Ideastap recently published an article by Denis Lawson where he explored the false perception that an actor has to “perform” or “act” in order to affect an audience. He mentioned the instance when Billy Wilder was directing Jack Lemmon: “There was a particular take that Wilder had Lemmon do over and over again. “Too much,” Wilder would say, “Do it again.” Finally, Wilder said, “That’s it.” Lemmon replied, “But I’m not doing anything!” “Exactly,” said Wilder.
This is something that Audition Doctor focuses on; the ridding of the extraneous theatrics that get in the way of an honest portrayal of a character.

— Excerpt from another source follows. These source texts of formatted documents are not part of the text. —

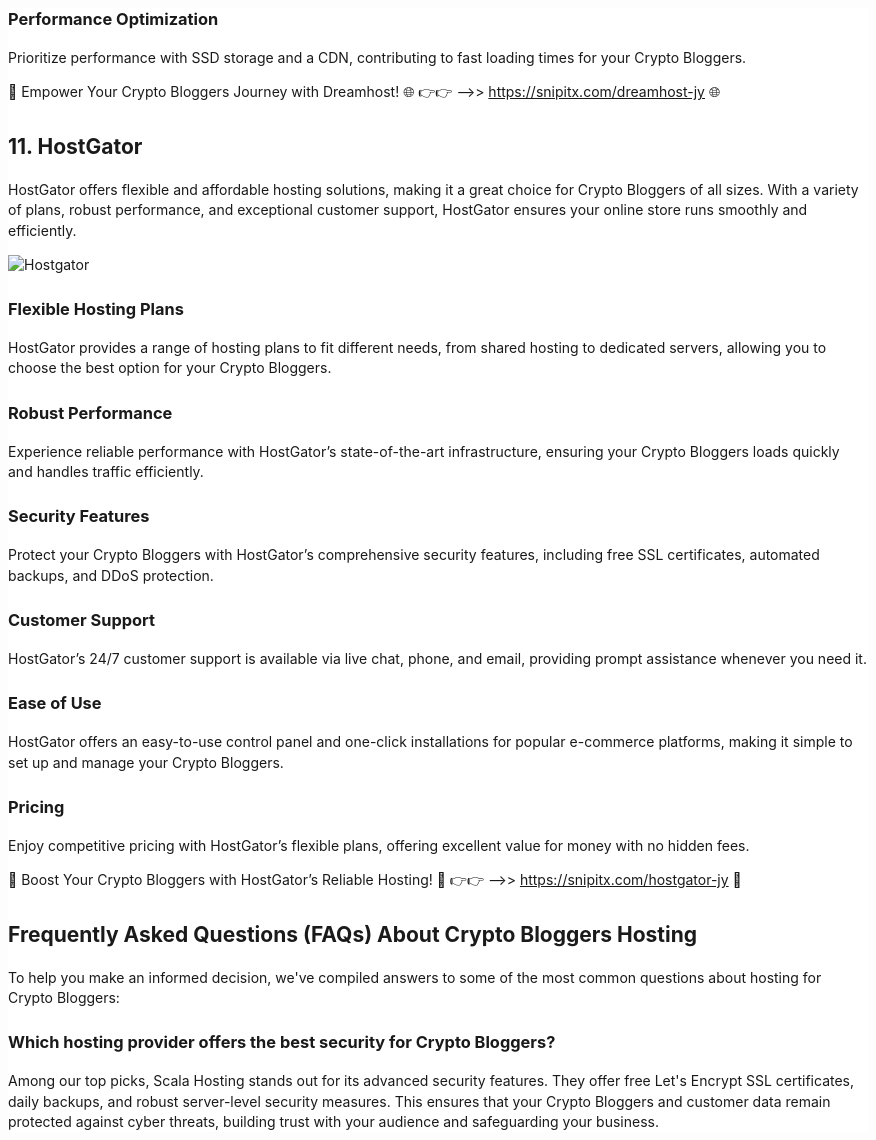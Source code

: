 ### Performance Optimization
Prioritize performance with SSD storage and a CDN, contributing to fast loading times for your Crypto Bloggers.

🚀 Empower Your Crypto Bloggers Journey with Dreamhost! 🌐
👉👉 -->> https://snipitx.com/dreamhost-jy 🌐

## 11. HostGator

HostGator offers flexible and affordable hosting solutions, making it a great choice for Crypto Bloggers of all sizes. With a variety of plans, robust performance, and exceptional customer support, HostGator ensures your online store runs smoothly and efficiently.

![Hostgator](https://i.imgur.com/SNC0dSu.jpeg "Hostgator Hosting")

### Flexible Hosting Plans
HostGator provides a range of hosting plans to fit different needs, from shared hosting to dedicated servers, allowing you to choose the best option for your Crypto Bloggers.

### Robust Performance
Experience reliable performance with HostGator’s state-of-the-art infrastructure, ensuring your Crypto Bloggers loads quickly and handles traffic efficiently.

### Security Features
Protect your Crypto Bloggers with HostGator’s comprehensive security features, including free SSL certificates, automated backups, and DDoS protection.

### Customer Support
HostGator’s 24/7 customer support is available via live chat, phone, and email, providing prompt assistance whenever you need it.

### Ease of Use
HostGator offers an easy-to-use control panel and one-click installations for popular e-commerce platforms, making it simple to set up and manage your Crypto Bloggers.

### Pricing
Enjoy competitive pricing with HostGator’s flexible plans, offering excellent value for money with no hidden fees.

🌟 Boost Your Crypto Bloggers with HostGator’s Reliable Hosting! 🚀
👉👉 -->> https://snipitx.com/hostgator-jy 🚀

## Frequently Asked Questions (FAQs) About Crypto Bloggers Hosting

To help you make an informed decision, we've compiled answers to some of the most common questions about hosting for Crypto Bloggers:

### Which hosting provider offers the best security for Crypto Bloggers? 
Among our top picks, Scala Hosting stands out for its advanced security features. They offer free Let's Encrypt SSL certificates, daily backups, and robust server-level security measures. This ensures that your Crypto Bloggers and customer data remain protected against cyber threats, building trust with your audience and safeguarding your business.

Both professional actors and drama school candidates come to Audition Doctor to find a way of using both the words as well as themselves to create a fully fleshed human being. Audition Doctor’s success rate is high because in encouraging her students to play to their inherent unique strengths, what is shown to an audition panel is less of a “performance” and a more natural and unstilted rendering.
Textual analysis is essential, however, it is often seen as a way of creating a character by the building up of information from the writing layer by layer. Conversely, Lawson argues that the words should prompt the peeling away of layers and it is the act of stripping back which makes for an authentic performance.
Lawson says that while “it’s part of an actor’s equipment to be able to transform ourselves from part to part. Changing our appearance, altering our movement, our body language. But what can be equally challenging is nothing: just to be you. To have the confidence to work in front of an audience or in front of a camera and not do but be: peel back the layers to reveal yourself, and, through the sheer force of your concentration, to take the audience on a journey while appearing to be doing nothing. That takes nerve and confidence. The camera certainly loves it, but take that ability back on to the stage and it can be very powerful. I certainly feel now that if I’m straining and pushing for something, it’s wrong.”
Audition Doctor sessions encourage you to realise that less is more. However, this doesn’t mean that less work is done on the text. The confidence that results from intense textual exploration means that your performance can be informed and nuanced without having to resort to the artificiality that comes from “acting”.
Audition Doctor continues to be in high demand because aside from the practicalities of preparing for an audition, such as working on language and exploring a character’s intentions, Tilly encourages each of her students to realise what Lawson failed to realise early on in his career – that “the most potent weapon we have at our disposal as actors is ourselves.”